Document images with source code:

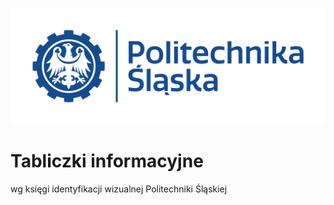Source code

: ![Politechnika Śląska](politechnika_sl_logo_poziom_pl_rgb.png)

# Tabliczki informacyjne

wg księgi identyfikacji wizualnej Politechniki Śląskiej
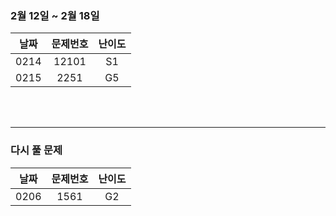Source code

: 
### 2월 12일 ~ 2월 18일
|날짜|문제번호|난이도|
|:---:|:---:|:---:|
|0214|12101|S1|
|0215|2251|G5|

<br>
<br>

---
### 다시 풀 문제
|날짜|문제번호|난이도|
|:---:|:---:|:---:|
|0206|1561|G2|
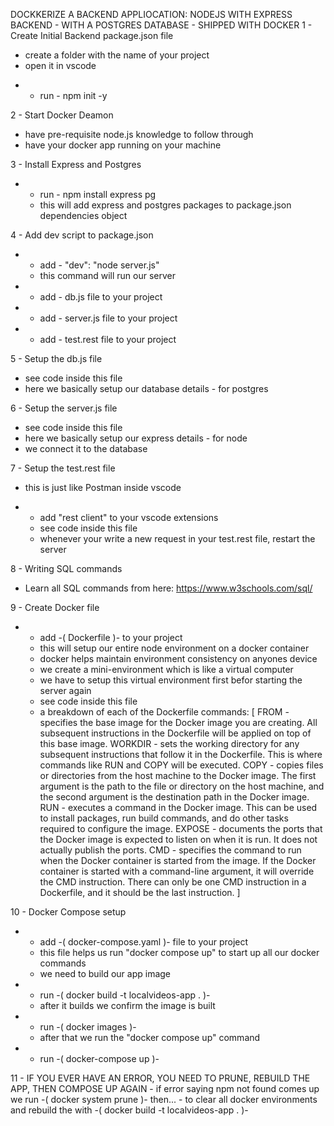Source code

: DOCKKERIZE A BACKEND APPLIOCATION: NODEJS WITH EXPRESS BACKEND - WITH A POSTGRES DATABASE - SHIPPED WITH DOCKER
1 - Create Initial Backend package.json file
  - create a folder with the name of your project
  - open it in vscode
* - run - npm init -y

2 - Start Docker Deamon
  - have pre-requisite node.js knowledge to follow through
  - have your docker app running on your machine

3 - Install Express and Postgres
* - run - npm install express pg
  - this will add express and postgres packages to package.json dependencies object

4 - Add dev script to package.json
* - add - "dev": "node server.js"
  - this command will run our server
* - add - db.js file to your project
* - add - server.js file to your project
* - add - test.rest file to your project

5 - Setup the db.js file 
  - see code inside this file
  - here we basically setup our database details - for postgres

6 - Setup the server.js file 
  - see code inside this file
  - here we basically setup our express details - for node
  - we connect it to the database

7 - Setup the test.rest file 
  - this is just like Postman inside vscode
* - add "rest client" to your vscode extensions
  - see code inside this file
  - whenever your write a new request in your test.rest file, restart the server

8 - Writing SQL commands
  - Learn all SQL commands from here: https://www.w3schools.com/sql/

9 - Create Docker file 
* - add -( Dockerfile )- to your project
  - this will setup our entire node environment on a docker container
  - docker helps maintain environment consistency on anyones device
  - we create a mini-environment which is like a virtual computer
  - we have to setup this virtual environment first befor starting the server again
  - see code inside this file
  - a breakdown of each of the Dockerfile commands: [
    FROM - specifies the base image for the Docker image you are creating. All subsequent instructions in the Dockerfile will be applied on top of this base image.
    WORKDIR - sets the working directory for any subsequent instructions that follow it in the Dockerfile. This is where commands like RUN and COPY will be executed.
    COPY - copies files or directories from the host machine to the Docker image. The first argument is the path to the file or directory on the host machine, and the second argument is the destination path in the Docker image.
    RUN - executes a command in the Docker image. This can be used to install packages, run build commands, and do other tasks required to configure the image.
    EXPOSE - documents the ports that the Docker image is expected to listen on when it is run. It does not actually publish the ports.
    CMD - specifies the command to run when the Docker container is started from the image. If the Docker container is started with a command-line argument, it will override the CMD instruction. There can only be one CMD instruction in a Dockerfile, and it should be the last instruction.
  ]

10  - Docker Compose setup
*   - add -( docker-compose.yaml )- file to your project
    - this file helps us run "docker compose up" to start up all our docker commands
    - we need to build our app image
*   - run -( docker build -t localvideos-app . )-
    - after it builds we confirm the image is built 
*   - run -( docker images )-
    - after that we run the  "docker compose up" command
*   - run -( docker-compose up )-

11 - IF YOU EVER HAVE AN ERROR, YOU NEED TO PRUNE, REBUILD THE APP, THEN COMPOSE UP AGAIN
    - if error saying npm not found comes up we run -( docker system prune )- then...
    - to clear all docker environments and rebuild the with -( docker build -t localvideos-app . )-


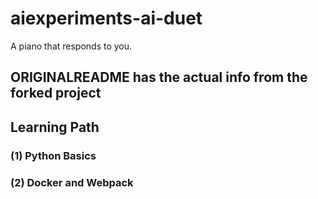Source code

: # aiexperiments-ai-duet
A piano that responds to you.

## ORIGINALREADME has the actual info from the forked project

## Learning Path
### (1) Python Basics
### (2) Docker and Webpack
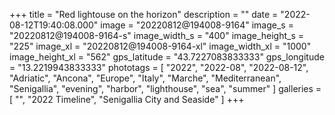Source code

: +++
title = "Red lightouse on the horizon"
description = ""
date = "2022-08-12T19:40:08.000"
image = "20220812@194008-9164"
image_s = "20220812@194008-9164-s"
image_width_s = "400"
image_height_s = "225"
image_xl = "20220812@194008-9164-xl"
image_width_xl = "1000"
image_height_xl = "562"
gps_latitude = "43.7227083833333"
gps_longitude = "13.2219943833333"
phototags = [ "2022", "2022-08", "2022-08-12", "Adriatic", "Ancona", "Europe", "Italy", "Marche", "Mediterranean", "Senigallia", "evening", "harbor", "lighthouse", "sea", "summer" ]
galleries = [ "", "2022 Timeline", "Senigallia City and Seaside" ]
+++
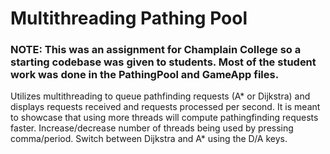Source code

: # Multithreading Pathing Pool
### NOTE: This was an assignment for Champlain College so a starting codebase was given to students. Most of the student work was done in the PathingPool and GameApp files.
Utilizes multithreading to queue pathfinding requests (A* or Dijkstra) and displays requests received and requests processed per second. It is meant to showcase that using more threads will compute pathingfinding requests faster. Increase/decrease number of threads being used by pressing comma/period. Switch between Dijkstra and A* using the D/A keys.
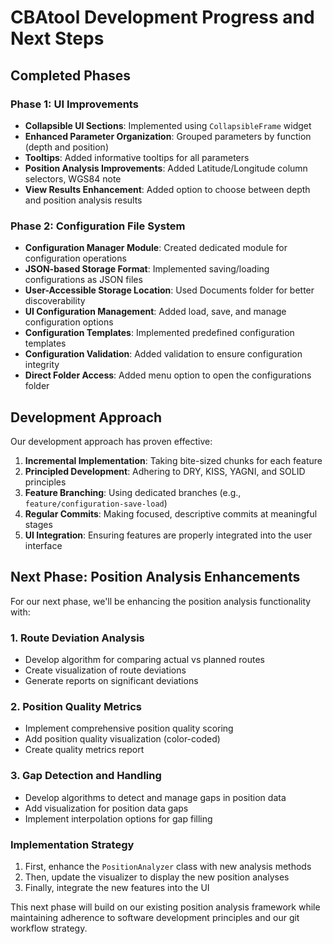 # CBAtool Development Progress and Next Steps

## Completed Phases

### Phase 1: UI Improvements
- **Collapsible UI Sections**: Implemented using `CollapsibleFrame` widget
- **Enhanced Parameter Organization**: Grouped parameters by function (depth and position)
- **Tooltips**: Added informative tooltips for all parameters
- **Position Analysis Improvements**: Added Latitude/Longitude column selectors, WGS84 note
- **View Results Enhancement**: Added option to choose between depth and position analysis results
 
### Phase 2: Configuration File System
- **Configuration Manager Module**: Created dedicated module for configuration operations
- **JSON-based Storage Format**: Implemented saving/loading configurations as JSON files
- **User-Accessible Storage Location**: Used Documents folder for better discoverability
- **UI Configuration Management**: Added load, save, and manage configuration options
- **Configuration Templates**: Implemented predefined configuration templates
- **Configuration Validation**: Added validation to ensure configuration integrity
- **Direct Folder Access**: Added menu option to open the configurations folder

## Development Approach
Our development approach has proven effective:

1. **Incremental Implementation**: Taking bite-sized chunks for each feature
2. **Principled Development**: Adhering to DRY, KISS, YAGNI, and SOLID principles
3. **Feature Branching**: Using dedicated branches (e.g., `feature/configuration-save-load`)
4. **Regular Commits**: Making focused, descriptive commits at meaningful stages
5. **UI Integration**: Ensuring features are properly integrated into the user interface

## Next Phase: Position Analysis Enhancements

For our next phase, we'll be enhancing the position analysis functionality with:

### 1. Route Deviation Analysis
- Develop algorithm for comparing actual vs planned routes
- Create visualization of route deviations
- Generate reports on significant deviations

### 2. Position Quality Metrics
- Implement comprehensive position quality scoring
- Add position quality visualization (color-coded)
- Create quality metrics report

### 3. Gap Detection and Handling
- Develop algorithms to detect and manage gaps in position data
- Add visualization for position data gaps
- Implement interpolation options for gap filling

### Implementation Strategy
1. First, enhance the `PositionAnalyzer` class with new analysis methods
2. Then, update the visualizer to display the new position analyses
3. Finally, integrate the new features into the UI

This next phase will build on our existing position analysis framework while maintaining adherence to software development principles and our git workflow strategy.
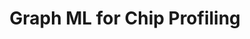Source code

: ---
name: Lindsey Kostas
email: With questions for industry mentors, email Suraj
photo: assets/images/lindsey-kostas.jpeg
website: https://www.linkedin.com/in/lindsey-kostas-a95115105/
domain: B07
title: Graph ML for Chip Profiling
bio: "Lindsey is a Senior Staff Machine Learning Engineer at Qualcomm where she has led multiple projects in ML-based CAD/EDA which have impacted global SoC design process for teams across the globe leading to significant savings in time-to-market, compute and NRE cost; consults on a variety of ML-driven initiatives in applications ranging from digital and analog design to 5G to licensing to standards and holds one granted and five pending patents related to this work. In 2021, she was honored by the Global Semiconductor Association (GSA) as the inaugural Female Up-And-Comer. Prior to joining Qualcomm, Lindsey was a 4-year scholarship athlete at Stanford University where she won two tennis national team championships. After graduating with distinction in Economics, she obtained her master’s degree in Computer Science with an emphasis in Artificial Intelligence from Stanford University where she pursued research in deep representation learning for Chris Re and Jure Leskovic. Her current research interests are in the intersection of ML and constrained optimization, human-centered AI, graph ML, and generative models. Beyond her technical work, Lindsey is president of Qualcomm Women in Machine Learning and devotes much of her free time to helping mentor & develop young engineers. She is also passionate about cooking and sports/athletics, in particular tennis, boxing, biking, running, hiking, and dance. "
description: "Machine Learning is becoming an increasingly necessary technique in the design of chips due to the end of Moore’s Law and the increased complexity of the process, functionality requirements, and design time limits. A circuit represents a complex graph with unique properties that do not exist in more common graph ML applications such as those for social networks or biologic entities. As a result, graph machine learning offers a powerful set of techniques to understand the fundamental properties of the chip design and thereby create better designs more quickly. This capstone will expose students to graph algorithms and graph ML through the exploration of unsupervised learning on chip designs and equip them with the skills to tackle arbitrary graph modeling tasks."
summer: "Students should be familiar with a deep learning framework. Recommendation is for pytorch

The following resources are helpful for any students looking to get a headstart on graph ML or better understand the domain of application
<ul>
<li>Graph ML Course: <a href='http://web.stanford.edu/class/cs224w/'>http://web.stanford.edu/class/cs224w/</a></li>
<li>ML for EDA survey: <a href='https://arxiv.org/abs/2102.03357'>https://arxiv.org/abs/2102.03357</a></li>
<li>VLSI Design Primer: <a href='https://a.co/d/bczxGVG'>https://a.co/d/bczxGVG</a></li></ul>"
oldstudent: nan
prerequisites: "Deep learning; deep learning frameworks such as pytorch or tensorflow
Helpful, but not required: graph algorithms; graph theory; ASIC/FPGA/VLSI design"
time: Monday 1-2PM, In-Person 📍 HDSI 355
style: We plan to have ~5 industry mentors who will bring a mix of ML, SW, and domain of application experience as well as experience in different types of professional roles and years on the job. Seminar sessions will be a mix of technical tutorials and paper readings w/ discussion, with a rotation of the mentor leading each week's session. We seek to have highly interactive sessions where students come prepared to discuss that weeks topic. Mentors will look to students to define project topics and research plans, but actively advise these decisions as well as the technical project implemention.
seats: 10
tag: Graphs and Deep Learning
industry: Qualcomm
---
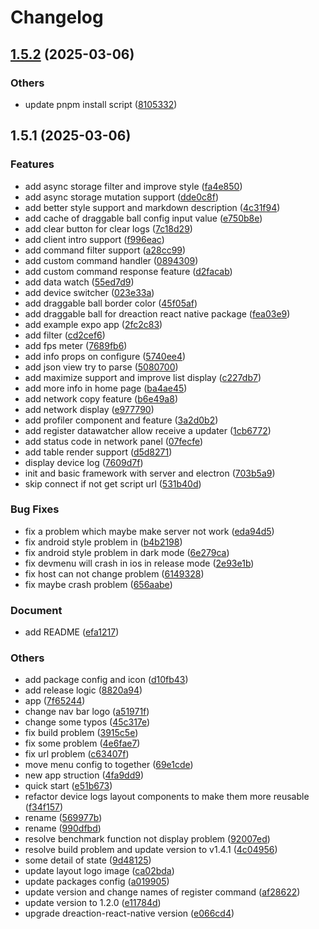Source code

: # Changelog

## [1.5.2](https://github.com/moonrailgun/dreaction/compare/v1.5.1...v1.5.2) (2025-03-06)

### Others

* update pnpm install script ([8105332](https://github.com/moonrailgun/dreaction/commit/8105332c4d9755a307c324dc7ef18214b5e45d93))

## 1.5.1 (2025-03-06)

### Features

* add async storage filter and improve style ([fa4e850](https://github.com/moonrailgun/dreaction/commit/fa4e8503975d218814a83d267c2b1b32b23b8f55))
* add async storage mutation support ([dde0c8f](https://github.com/moonrailgun/dreaction/commit/dde0c8f7435269ba43e715daf8328c140767a48e))
* add better style support and markdown description ([4c31f94](https://github.com/moonrailgun/dreaction/commit/4c31f949f6229b4e1ac1f4a2db6d2c456606375a))
* add cache of draggable ball config input value ([e750b8e](https://github.com/moonrailgun/dreaction/commit/e750b8ecb6d328cc2c55e243ac33de78a9e135ba))
* add clear button for clear logs ([7c18d29](https://github.com/moonrailgun/dreaction/commit/7c18d2935e2ee42566de1deb98595a624d1773f6))
* add client intro support ([f996eac](https://github.com/moonrailgun/dreaction/commit/f996eaceb532ed879acd521600f1c8ebaa4a56b4))
* add command filter support ([a28cc99](https://github.com/moonrailgun/dreaction/commit/a28cc99bd751316f2e859c95ba12112ed4d30cf0))
* add custom command handler ([0894309](https://github.com/moonrailgun/dreaction/commit/0894309e0ef87532d0d696b84f70facc1a0572b2))
* add custom command response feature ([d2facab](https://github.com/moonrailgun/dreaction/commit/d2facab231b34f6634a7d237ec9bdce7c4558908))
* add data watch ([55ed7d9](https://github.com/moonrailgun/dreaction/commit/55ed7d9a997def7d57566129920764ee66051b11))
* add device switcher ([023e33a](https://github.com/moonrailgun/dreaction/commit/023e33af94729af808e34b92104bf29ef899335c))
* add draggable ball border color ([45f05af](https://github.com/moonrailgun/dreaction/commit/45f05af6507b1fd42268e53f7ab5a217b60f1edf))
* add draggable ball for dreaction react native package ([fea03e9](https://github.com/moonrailgun/dreaction/commit/fea03e972f0316b3ae59739085568846d03bb14b))
* add example expo app ([2fc2c83](https://github.com/moonrailgun/dreaction/commit/2fc2c83ba1d8b04ec0293cfdeaa267676039c9ff))
* add filter ([cd2cef6](https://github.com/moonrailgun/dreaction/commit/cd2cef6a0421891aa8821490c3d06fc8c97e0ab6))
* add fps meter ([7689fb6](https://github.com/moonrailgun/dreaction/commit/7689fb6f295be5e3a573f3af557d3b07d93db35d))
* add info props on configure ([5740ee4](https://github.com/moonrailgun/dreaction/commit/5740ee4ae27b5e31aceaf52b6536f00520425b31))
* add json view try to parse ([5080700](https://github.com/moonrailgun/dreaction/commit/50807007e876746e5e8cd3c84594e4d158961e81))
* add maximize support and improve list display ([c227db7](https://github.com/moonrailgun/dreaction/commit/c227db7efc6012a7b204ec962b46fe843fcbe24b))
* add more info in home page ([ba4ae45](https://github.com/moonrailgun/dreaction/commit/ba4ae45cb23236cdb9bb0be199ddc2caf91aac25))
* add network copy feature ([b6e49a8](https://github.com/moonrailgun/dreaction/commit/b6e49a801acd6234e88b97ae05bb5aea0b9bbad0))
* add network display ([e977790](https://github.com/moonrailgun/dreaction/commit/e977790cb057578c8f1e9f63db475dd89224c70a))
* add profiler component and feature ([3a2d0b2](https://github.com/moonrailgun/dreaction/commit/3a2d0b2f893ed534cd6d9b38b7012e24629a2d49))
* add register datawatcher allow receive a updater ([1cb6772](https://github.com/moonrailgun/dreaction/commit/1cb677268ac3f0ef89c5e724cf8353e35007bd56))
* add status code in network panel ([07fecfe](https://github.com/moonrailgun/dreaction/commit/07fecfe0c6d577357bb539c3b457176f8a0702fd))
* add table render support ([d5d8271](https://github.com/moonrailgun/dreaction/commit/d5d8271bac74ab24437f48b0d7a4f2a6317b7112))
* display device log ([7609d7f](https://github.com/moonrailgun/dreaction/commit/7609d7f580043ff4a329e2a6e97e04eddc930779))
* init and basic framework with server and electron ([703b5a9](https://github.com/moonrailgun/dreaction/commit/703b5a91850e9db28a9f3624ad05ffb3fba63cd6))
* skip connect if not get script url ([531b40d](https://github.com/moonrailgun/dreaction/commit/531b40d1dda3af2d8fb3c2a2892b344eccb84026))

### Bug Fixes

* fix a problem which maybe make server not work ([eda94d5](https://github.com/moonrailgun/dreaction/commit/eda94d5d400bb487bc6e132cbba5d0dcf8625a2a))
* fix android style problem in <ConfigDialog /> ([b4b2198](https://github.com/moonrailgun/dreaction/commit/b4b21988c0dd3dd725313a3f6a60062dae42a813))
* fix android style problem in dark mode ([6e279ca](https://github.com/moonrailgun/dreaction/commit/6e279ca5a85cf8337588e1b5ef3a25354b055b35))
* fix devmenu will crash in ios in release mode ([2e93e1b](https://github.com/moonrailgun/dreaction/commit/2e93e1b44e8c12cdc5abcb0321817892e1478c67))
* fix host can not change problem ([6149328](https://github.com/moonrailgun/dreaction/commit/6149328e79cb440313f55b777cd32219e011aef8))
* fix maybe crash problem ([656aabe](https://github.com/moonrailgun/dreaction/commit/656aabe5caacf9d9832d67105be2dc49aa6a7e1e))

### Document

* add README ([efa1217](https://github.com/moonrailgun/dreaction/commit/efa1217ee523299bb92a1f68beec5c9d1b7b4a72))

### Others

* add package config and icon ([d10fb43](https://github.com/moonrailgun/dreaction/commit/d10fb43c5a70660c9714015b2477551033c878d4))
* add release logic ([8820a94](https://github.com/moonrailgun/dreaction/commit/8820a943aaeeb24d552d60c039c78db5f3ae1dfa))
* app ([7f65244](https://github.com/moonrailgun/dreaction/commit/7f6524450ebe777fa6b9a33035940f3252615c41))
* change nav bar logo ([a51971f](https://github.com/moonrailgun/dreaction/commit/a51971f662d7e4992e840d240ac9112ce27d230a))
* change some typos ([45c317e](https://github.com/moonrailgun/dreaction/commit/45c317ef93309431c667552a9b93f799e829f7ca))
* fix build problem ([3915c5e](https://github.com/moonrailgun/dreaction/commit/3915c5ef0657e36c82bb65931a7ee654c02763f2))
* fix some problem ([4e6fae7](https://github.com/moonrailgun/dreaction/commit/4e6fae71f1a24a5b75a9764d6e0757086e1f044e))
* fix url problem ([c63407f](https://github.com/moonrailgun/dreaction/commit/c63407f4fc048222e07cda8bfb52a580f7dfc690))
* move menu config to together ([69e1cde](https://github.com/moonrailgun/dreaction/commit/69e1cde55269dfd43557386c6ae8545757627c03))
* new app struction ([4fa9dd9](https://github.com/moonrailgun/dreaction/commit/4fa9dd9717136d1d3c5085b338f569fc45792f52))
* quick start ([e51b673](https://github.com/moonrailgun/dreaction/commit/e51b673445cd868a712144115e07769273f66aff))
* refactor device logs layout components to make them more reusable ([f34f157](https://github.com/moonrailgun/dreaction/commit/f34f157be1e2db5129ce84eb130eaa57f2627cd2))
* rename ([569977b](https://github.com/moonrailgun/dreaction/commit/569977b99df09499afa49993ce92945bf86a3bad))
* rename ([990dfbd](https://github.com/moonrailgun/dreaction/commit/990dfbdd8db61202557bf4324295602c18bf4e82))
* resolve benchmark function not display problem ([92007ed](https://github.com/moonrailgun/dreaction/commit/92007ed64e5577d996a16879c25e8be15bc819eb))
* resolve build problem and update version to v1.4.1 ([4c04956](https://github.com/moonrailgun/dreaction/commit/4c049567818bc7d5b1a4c2ad8f0c8bdcb1b0d97c))
* some detail of state ([9d48125](https://github.com/moonrailgun/dreaction/commit/9d48125092ed7bb21e5100b9e662c2c65a06d57b))
* update layout logo image ([ca02bda](https://github.com/moonrailgun/dreaction/commit/ca02bdaa4c84c20001802dea3feb3628aeeba892))
* update packages config ([a019905](https://github.com/moonrailgun/dreaction/commit/a01990520ab905ad1c71aa4be452a5c9486abfff))
* update version and change names of register command ([af28622](https://github.com/moonrailgun/dreaction/commit/af286228de612f7da28115867ea21c8ae9819327))
* update version to 1.2.0 ([e11784d](https://github.com/moonrailgun/dreaction/commit/e11784d63b3c9496358d62b1d797959b4e0ad4aa))
* upgrade dreaction-react-native version ([e066cd4](https://github.com/moonrailgun/dreaction/commit/e066cd4ec3df7ace20de086229b3c47434d7457d))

→ **Exercise aim**
Please filter the entries above down to the lines holding "mentors" and copy them.

→ **Solution to this problem**
email: With questions for industry mentors, email Suraj
style: We plan to have ~5 industry mentors who will bring a mix of ML, SW, and domain of application experience as well as experience in different types of professional roles and years on the job. Seminar sessions will be a mix of technical tutorials and paper readings w/ discussion, with a rotation of the mentor leading each week's session. We seek to have highly interactive sessions where students come prepared to discuss that weeks topic. Mentors will look to students to define project topics and research plans, but actively advise these decisions as well as the technical project implemention.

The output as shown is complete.